CO's Determination of TAA Compliance Was Arbitrary and Capricious Says the Court of Federal Claims
The Court of Federal Claims issued a permanent injunction prohibiting purchase by the Marine Corps System Command of up to 300 Large Field Refrigeration Systems (“LFRS”) from Sea Box, Inc. (“Sea Box”) finding that the agency’s determination that the LFRS’ were compliant with the Trade Agreements Act (“TAA”) was arbitrary and capricious. After GAO denied its protest, Sea Box filed a motion in the Court of Federal Claims (“CFC”) to enjoin the agency from proceeding with the procurement. The agency agreed to voluntarily stay the procurement pending the CFC protest. The CFC entered a permanent injunction, finding that the award to Sea Box was “arbitrary, capricious, and not in accordance with the law.”
Reasonableness of Award Decision is Based on Proposals as They Stood at Time of Award
The CFC agreed with Klinge that in a bid protest, proposals must be evaluated as they stood on the day of award. It rejected Sea Box’s offer to alter its method of manufacture after the filing of the protest and in response to the CFC’s remand order seeking clarification of the place of manufacture of the LFRS proposed by Sea Box. The CFC held that a contractor could not turn a clarification into a modification of its proposal and rejected Sea Box’s offer to attempt to cure the deficiencies in its original proposal as submitted.
Matters of Contract Administration Are Protestable When a Patent Deficiency Exists
In a footnote, the CFC rejected the government’s argument that the protest should be dismissed as a matter of contract performance. Here, the government argued that the indicators of non-compliance were insufficient to create a protestable issue. The CFC rejected this argument holding: “[w]e agree with the government that certification issues are typically matters of performance…however, an exception arises when the deficiency is patent.”

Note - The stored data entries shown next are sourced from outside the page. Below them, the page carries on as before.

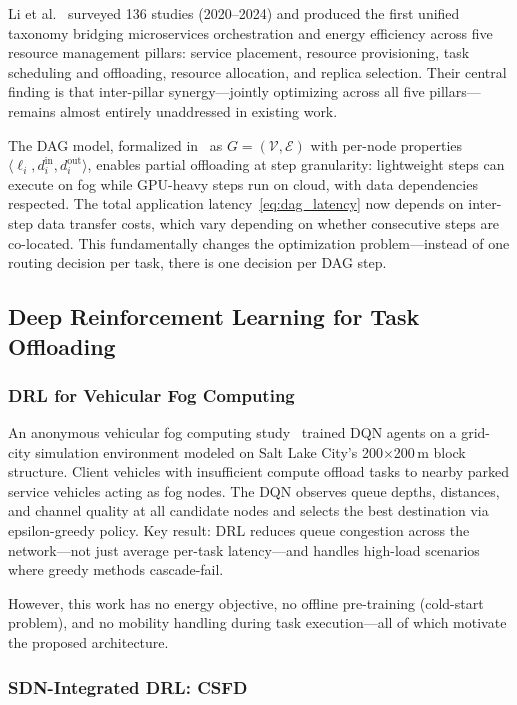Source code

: \documentclass[12pt,a4paper]{article}
\begin{document}
Li et al.~\cite{li2025microservice} surveyed 136 studies (2020--2024) and produced
the first unified taxonomy bridging microservices orchestration and energy
efficiency across five resource management pillars: service placement, resource
provisioning, task scheduling and offloading, resource allocation, and replica
selection. Their central finding is that inter-pillar synergy---jointly optimizing
across all five pillars---remains almost entirely unaddressed in existing work.

The DAG model, formalized in~\cite{zhu2025dag} as $G = (\mathcal{V}, \mathcal{E})$
with per-node properties $\langle \ell_i, d_i^{\text{in}}, d_i^{\text{out}}
\rangle$, enables partial offloading at step granularity: lightweight steps can
execute on fog while GPU-heavy steps run on cloud, with data dependencies
respected. The total application latency~\eqref{eq:dag_latency} now depends on
inter-step data transfer costs, which vary depending on whether consecutive steps
are co-located. This fundamentally changes the optimization problem---instead of
one routing decision per task, there is one decision per DAG step.

\subsection{Deep Reinforcement Learning for Task Offloading}

\subsubsection{DRL for Vehicular Fog Computing}

An anonymous vehicular fog computing study~\cite{vfc_drl2024} trained DQN agents
on a grid-city simulation environment modeled on Salt Lake City's 200$\times$200\,m
block structure. Client vehicles with insufficient compute offload tasks to nearby
parked service vehicles acting as fog nodes. The DQN observes queue depths,
distances, and channel quality at all candidate nodes and selects the best
destination via epsilon-greedy policy. Key result: DRL reduces queue congestion
across the network---not just average per-task latency---and handles high-load
scenarios where greedy methods cascade-fail.

However, this work has no energy objective, no offline pre-training (cold-start
problem), and no mobility handling during task execution---all of which motivate
the proposed architecture.

\subsubsection{SDN-Integrated DRL: CSFD}
\end{document}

Agency Has Duty to Inquire if There is Reason to Believe the Contractor Will Provide Non-Compliant Products
The CFC noted several inconsistencies in Sea Box’s proposal regarding the place of manufacture of the LFRS. Notably, Sea Box’s original proposal identified China as the final place of assembly and testing. In its discussion questions, Sea Box explained that the refrigeration unit was shipped from Singapore to China where it was “mechanically and electrically” integrated into the container. Finally, Sea Box refused to unequivocally state that it intended to supply 100 percent compliant replacement parts. Instead it stated that “substantially every one” of the replacement parts were manufactured in the United States. In a situation like this, “where an offeror’s submission contains information that calls into question its TAA compliance, the agency has a duty to make reasonable inquiry and satisfy itself that the product offered meets the terms of the act. Failure to do so in the face of clear indications of non-compliance would be arbitrary and capricious and not in accordance with law.”